# Overview
Thus far, we've been calculating statistics of our neural signals. That is, we have transformed our signal (e.g., filtering or calculating a TFR), and come up with some number to summarize it (e.g., average activity across trials).

However, neuroscience is about **linking the world to brain function**, and the best way to do this is to build a *model* that links the two. This is a more explicit way of defining how a change in the world results in a change in the brain.

Today, we'll cover the basics of **modeling**. We'll start with correlation, move to univariate regression, and we'll finish with multivariate regression.

![](https://imgs.xkcd.com/comics/linear_regression.png)


## Goals for today
* Understand correlation in context of simulated signals
* Understand correlation in the context of electrophysiology
* Relate correlation to univariate regression
* Use multivariate regression to ask more complicated questions about our data.

In [None]:
import mne
import numpy as np
import matplotlib.pyplot as plt
import datascience as ds
import neurods as nds
%matplotlib inline

---

# Correlation via simulation
> * In general, what does correlation reflect? If we say that two numbers are correlated, what do we mean?

To dive into this question, we'll create two variables from scratch and see what we can do with them...

In [None]:
# We'll begin by simulating a few signals, this will help with the intuition for what regression means
# First, we'll create a random variable
noise_amp = 1
n_pts = 50
a = 10 * np.random.random(n_pts)

# Now, we'll define a "weight" that causes a second variable to respond to it
weight = 2

# Finally, we'll create some noise so that it's not a perfect mapping
noise = noise_amp * np.random.randn(n_pts)

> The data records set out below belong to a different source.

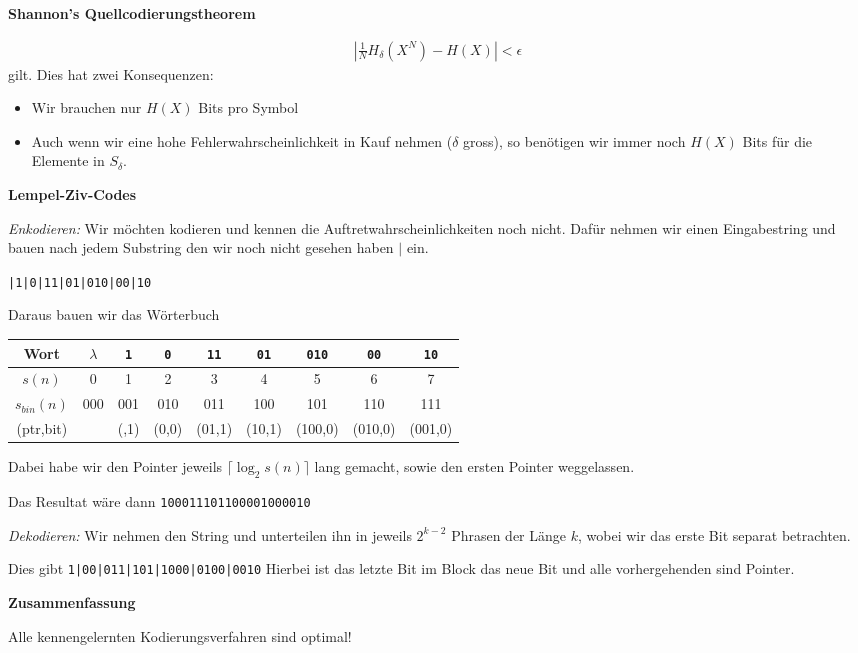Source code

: \documentclass[25pt]{sciposter}
\newenvironment{defn}[1]{\begin{mdframed}[backgroundcolor=blue!10,innertopmargin=15pt, nobreak=true,innerbottommargin=15pt]
		\textbf{#1 }
	}
	{ 
	\end{mdframed}
}
\newenvironment{thm}[1]{\begin{mdframed}[nobreak=true,backgroundcolor=Emerald!10,innertopmargin=15pt, innerbottommargin=15pt]
		\textbf{#1 }
	}
	{ 
	\end{mdframed}
}
\begin{document}
\begin{multicols}{3}
\begin{thm}{Shannon's Quellcodierungstheorem}
	\begin{align*}
\left|\frac{1}{N} H_{\delta} (X^N) - H(X) \right| < \epsilon
	\end{align*}
gilt. Dies hat zwei Konsequenzen:

\begin{itemize}
	\item Wir brauchen nur $H(X)$ Bits pro Symbol
	\item Auch wenn wir eine hohe Fehlerwahrscheinlichkeit in Kauf nehmen ($\delta$ gross), so benötigen wir immer noch $H(X)$ Bits für die Elemente in $S_\delta$.
\end{itemize}

\end{thm}



\begin{defn}{Lempel-Ziv-Codes}
	\textit{Enkodieren:}	Wir möchten kodieren und kennen die Auftretwahrscheinlichkeiten noch nicht. Dafür nehmen wir einen Eingabestring und bauen nach jedem Substring den wir noch nicht gesehen haben $|$ ein.
	
	\texttt{|1|0|11|01|010|00|10}
	
	Daraus bauen wir das Wörterbuch
	
{
	\begin{tabular}{|c|c|c|c|c|c|c|c|c|}
	\hline
	Wort & $\lambda$ & \texttt{1} & \texttt{0}  & \texttt{11} & \texttt{01} & \texttt{010} & \texttt{00} & \texttt{10} \\
	\hline
	$s(n)$& 0 & 1 & 2 & 3 & 4 & 5 & 6 & 7 \\
	\hline
	 $s_{bin}(n)$ & 000 & 001 & 010 & 011 & 100 & 101 & 110 & 111 \\
	\hline
	(ptr,bit) & & (,1) & (0,0) & (01,1) & (10,1) & (100,0) & (010,0) & (001,0)\\ 
	\hline
\end{tabular}}
Dabei habe wir den Pointer jeweils $\lceil \log_2 s(n) \rceil$ lang gemacht, sowie den ersten Pointer weggelassen.

Das Resultat wäre dann \texttt{100011101100001000010}


\textit{Dekodieren:} Wir nehmen den String und unterteilen ihn in jeweils $2^{k-2}$ Phrasen der Länge $k$, wobei wir das erste Bit separat betrachten.

Dies gibt \texttt{1|00|011|101|1000|0100|0010}
Hierbei ist das letzte Bit im Block das neue Bit und alle vorhergehenden sind Pointer.
\end{defn}

\textbf{Zusammenfassung}

Alle kennengelernten Kodierungsverfahren sind optimal!




\newpage

\end{multicols}
\end{document}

# Then let's mix them together. In this case, b is explicitly created from the values in a
b = weight * a + noise

In [None]:
# Let's look at the signals
f, ax = plt.subplots()
ax.plot(a, label='a')
ax.plot(b, label='b')
plt.legend()
plt.show()

Before we get into modeling, we'll begin with *correlation*. Look at the two plots above, they seem to be varying in similar ways. When one goes up, the other goes up, when one goes down, the other goes down. How can we quantify this?

> * What's the explicit relationship between these two signals?

Often it is better to investigate correlations between two signals by making a **scatterplot**. We'll use one here to see how related the two signals are related with one another:

In [None]:
f, ax = plt.subplots()
ax.scatter(a, b)
ax.set_xlabel('Signal A')
ax.set_ylabel('Signal B')

Our intuition from above seem to hold here as well. When values of the x-axis are large, values on the y-axis also tend to be large. We can quantify this with the correlation coefficient.

![](http://www.stat.yale.edu/Courses/1997-98/101/cor.gif)

There are many functions we can use to calculate the correlation coefficient. Below we'll use `np.corrcoef`.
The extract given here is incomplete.